In whatever language you prefer, please define one function or program f that accepts as parameter one number n and returns or outputs one number f(n).

Input may be provided through whichever mechanism is most natural for your language: function argument, read from STDIN, command-line argument, stack position, voice input, gang signs, etc.

Output should be a return value from a function/program or printed to STDOUT.

I would like to restrict answers to functions that do not take advantage of program state or global memory/data that is visible from outside of the function f. For example, keeping a counter outside of f that counts how many times f was called and just doing a negation based on this count isn't very challenging or interesting for anyone. The decisions f makes should rely only on data within f's lexical scope.

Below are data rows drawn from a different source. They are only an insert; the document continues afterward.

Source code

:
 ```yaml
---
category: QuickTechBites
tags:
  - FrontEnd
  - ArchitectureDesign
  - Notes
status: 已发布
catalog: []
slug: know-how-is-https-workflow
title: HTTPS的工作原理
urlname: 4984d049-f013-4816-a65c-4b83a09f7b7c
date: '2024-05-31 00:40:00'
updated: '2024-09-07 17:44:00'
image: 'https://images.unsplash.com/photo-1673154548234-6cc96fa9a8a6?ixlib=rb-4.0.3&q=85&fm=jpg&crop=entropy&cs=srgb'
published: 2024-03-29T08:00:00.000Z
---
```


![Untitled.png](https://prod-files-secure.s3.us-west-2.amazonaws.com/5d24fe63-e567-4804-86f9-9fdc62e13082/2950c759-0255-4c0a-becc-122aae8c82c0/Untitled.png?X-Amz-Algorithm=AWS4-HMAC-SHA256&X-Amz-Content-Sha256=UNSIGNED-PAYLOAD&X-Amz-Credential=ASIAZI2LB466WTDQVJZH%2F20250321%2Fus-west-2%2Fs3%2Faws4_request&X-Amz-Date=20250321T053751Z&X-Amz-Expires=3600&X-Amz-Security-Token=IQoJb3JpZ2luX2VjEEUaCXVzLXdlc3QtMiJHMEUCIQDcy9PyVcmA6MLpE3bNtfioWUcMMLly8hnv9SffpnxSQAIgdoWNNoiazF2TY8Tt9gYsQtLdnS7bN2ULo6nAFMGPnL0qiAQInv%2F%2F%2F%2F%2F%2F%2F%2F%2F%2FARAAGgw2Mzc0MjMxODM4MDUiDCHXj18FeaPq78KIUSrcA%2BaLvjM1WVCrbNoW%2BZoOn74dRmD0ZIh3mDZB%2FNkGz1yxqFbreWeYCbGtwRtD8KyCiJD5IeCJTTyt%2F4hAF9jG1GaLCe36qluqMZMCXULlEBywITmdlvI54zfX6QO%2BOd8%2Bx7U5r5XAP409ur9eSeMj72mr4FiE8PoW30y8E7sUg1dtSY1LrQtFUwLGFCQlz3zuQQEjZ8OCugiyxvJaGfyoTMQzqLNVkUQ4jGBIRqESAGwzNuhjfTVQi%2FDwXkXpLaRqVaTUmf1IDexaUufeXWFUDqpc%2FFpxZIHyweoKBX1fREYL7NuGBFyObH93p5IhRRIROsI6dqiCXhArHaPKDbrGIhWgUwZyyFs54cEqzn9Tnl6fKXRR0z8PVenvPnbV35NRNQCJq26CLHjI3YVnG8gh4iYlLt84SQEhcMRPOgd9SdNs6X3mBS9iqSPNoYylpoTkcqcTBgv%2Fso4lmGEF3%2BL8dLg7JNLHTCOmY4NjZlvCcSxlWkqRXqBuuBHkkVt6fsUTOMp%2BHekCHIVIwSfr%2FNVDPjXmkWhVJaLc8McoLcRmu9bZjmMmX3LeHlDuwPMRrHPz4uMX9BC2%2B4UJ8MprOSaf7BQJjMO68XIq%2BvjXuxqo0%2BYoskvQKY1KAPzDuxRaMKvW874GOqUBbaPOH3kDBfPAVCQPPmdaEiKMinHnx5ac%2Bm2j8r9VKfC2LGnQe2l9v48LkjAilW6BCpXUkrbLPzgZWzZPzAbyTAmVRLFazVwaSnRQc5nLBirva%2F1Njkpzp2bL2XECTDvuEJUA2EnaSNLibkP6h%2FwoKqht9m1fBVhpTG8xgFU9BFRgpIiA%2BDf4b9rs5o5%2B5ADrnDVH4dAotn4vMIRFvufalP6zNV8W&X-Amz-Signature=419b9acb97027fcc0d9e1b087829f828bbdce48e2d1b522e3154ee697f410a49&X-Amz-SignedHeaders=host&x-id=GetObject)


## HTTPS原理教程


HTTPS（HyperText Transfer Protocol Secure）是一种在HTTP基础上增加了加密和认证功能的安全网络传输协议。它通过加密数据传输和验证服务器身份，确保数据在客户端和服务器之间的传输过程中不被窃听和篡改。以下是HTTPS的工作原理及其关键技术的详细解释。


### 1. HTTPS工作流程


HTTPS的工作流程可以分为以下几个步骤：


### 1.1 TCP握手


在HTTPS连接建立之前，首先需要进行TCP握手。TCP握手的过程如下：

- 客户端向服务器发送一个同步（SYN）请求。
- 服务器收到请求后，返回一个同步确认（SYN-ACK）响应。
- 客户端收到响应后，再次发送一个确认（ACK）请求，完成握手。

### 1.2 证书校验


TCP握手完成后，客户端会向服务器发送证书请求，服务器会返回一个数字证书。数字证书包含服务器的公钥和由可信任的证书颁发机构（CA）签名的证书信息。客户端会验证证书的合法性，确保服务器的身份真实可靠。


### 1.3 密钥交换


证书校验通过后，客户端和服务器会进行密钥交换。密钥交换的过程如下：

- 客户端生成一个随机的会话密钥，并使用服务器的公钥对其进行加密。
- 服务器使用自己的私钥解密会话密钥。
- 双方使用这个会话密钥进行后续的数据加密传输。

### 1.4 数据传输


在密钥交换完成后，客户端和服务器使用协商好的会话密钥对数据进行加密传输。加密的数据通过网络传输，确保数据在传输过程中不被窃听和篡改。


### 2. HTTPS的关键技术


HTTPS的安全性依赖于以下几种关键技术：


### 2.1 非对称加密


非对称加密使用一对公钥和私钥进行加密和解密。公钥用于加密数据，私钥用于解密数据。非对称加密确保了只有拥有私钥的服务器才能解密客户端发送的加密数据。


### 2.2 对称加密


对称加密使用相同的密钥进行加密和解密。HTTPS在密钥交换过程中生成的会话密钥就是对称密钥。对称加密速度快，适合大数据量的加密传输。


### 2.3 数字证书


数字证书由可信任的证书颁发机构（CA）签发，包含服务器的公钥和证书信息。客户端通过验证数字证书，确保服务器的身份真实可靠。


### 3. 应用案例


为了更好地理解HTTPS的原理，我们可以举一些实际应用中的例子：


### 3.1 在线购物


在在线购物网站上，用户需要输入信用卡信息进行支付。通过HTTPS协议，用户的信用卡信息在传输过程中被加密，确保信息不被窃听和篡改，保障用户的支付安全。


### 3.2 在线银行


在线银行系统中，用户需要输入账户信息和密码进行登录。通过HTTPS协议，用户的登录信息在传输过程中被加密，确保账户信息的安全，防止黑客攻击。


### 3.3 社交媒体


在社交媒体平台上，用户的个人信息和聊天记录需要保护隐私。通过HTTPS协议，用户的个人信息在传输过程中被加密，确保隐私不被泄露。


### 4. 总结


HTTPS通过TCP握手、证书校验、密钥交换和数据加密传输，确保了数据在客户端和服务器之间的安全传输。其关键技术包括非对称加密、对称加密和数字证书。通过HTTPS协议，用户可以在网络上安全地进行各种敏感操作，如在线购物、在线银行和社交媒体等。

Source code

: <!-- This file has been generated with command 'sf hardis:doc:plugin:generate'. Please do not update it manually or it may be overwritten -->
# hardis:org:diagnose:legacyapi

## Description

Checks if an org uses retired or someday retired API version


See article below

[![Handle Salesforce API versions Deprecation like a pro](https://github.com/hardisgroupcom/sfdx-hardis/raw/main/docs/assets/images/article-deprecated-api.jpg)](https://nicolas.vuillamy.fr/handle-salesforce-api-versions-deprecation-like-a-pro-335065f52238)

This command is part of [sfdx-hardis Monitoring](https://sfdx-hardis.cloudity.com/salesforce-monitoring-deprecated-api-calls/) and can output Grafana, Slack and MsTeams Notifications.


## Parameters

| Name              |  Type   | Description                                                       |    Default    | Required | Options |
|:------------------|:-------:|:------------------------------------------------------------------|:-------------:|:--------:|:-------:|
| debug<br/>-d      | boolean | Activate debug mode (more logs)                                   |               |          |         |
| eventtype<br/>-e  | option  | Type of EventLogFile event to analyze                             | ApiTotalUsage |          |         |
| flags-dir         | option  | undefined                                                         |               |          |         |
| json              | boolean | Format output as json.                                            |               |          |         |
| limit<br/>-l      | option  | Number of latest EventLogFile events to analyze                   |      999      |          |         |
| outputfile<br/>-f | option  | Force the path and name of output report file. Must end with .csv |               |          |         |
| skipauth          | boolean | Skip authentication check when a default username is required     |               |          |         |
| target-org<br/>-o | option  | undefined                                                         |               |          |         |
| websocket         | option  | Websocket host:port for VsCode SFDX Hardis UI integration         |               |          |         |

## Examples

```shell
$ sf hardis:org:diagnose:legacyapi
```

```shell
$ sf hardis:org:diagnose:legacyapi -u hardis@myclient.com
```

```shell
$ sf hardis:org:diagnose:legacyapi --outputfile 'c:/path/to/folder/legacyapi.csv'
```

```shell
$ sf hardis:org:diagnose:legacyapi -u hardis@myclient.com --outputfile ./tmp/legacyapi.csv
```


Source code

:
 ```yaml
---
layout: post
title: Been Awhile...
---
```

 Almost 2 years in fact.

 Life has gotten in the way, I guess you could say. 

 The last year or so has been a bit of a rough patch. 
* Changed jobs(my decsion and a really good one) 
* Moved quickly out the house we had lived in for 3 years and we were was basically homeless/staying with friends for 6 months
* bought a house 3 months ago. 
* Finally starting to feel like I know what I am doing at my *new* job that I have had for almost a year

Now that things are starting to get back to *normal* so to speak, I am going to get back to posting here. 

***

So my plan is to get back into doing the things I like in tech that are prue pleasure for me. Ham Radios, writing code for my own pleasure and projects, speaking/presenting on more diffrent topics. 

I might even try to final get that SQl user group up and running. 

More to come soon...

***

However, this restriction is probably inappropriate for some stack-oriented languages or other types of languages that do not distinguish these types of data or scopes. Please use your best judgement to keep with the spirit of this challenge.


Scoring

Common code golf rules apply- your score is the number of bytes in your source code.

The minimal answer requires the domain and codomain of f to be a subset of the rationals Q. If you restrict your domain and codomain of f to the integers Z, then your score is the ceiling of 90% of the number of bytes in your source code.

Tiebreak

In the event of a tie, the following will be used in order:

  1. Fewest number of printable non-whitespace symbols in your source code
  2. Earliest date and time of answer submission

Edit

You are not required to support arbitrarily sized numbers. Please interpret the sets Z and Q as datatypes in your chosen language (typically integer and floating point, respectively).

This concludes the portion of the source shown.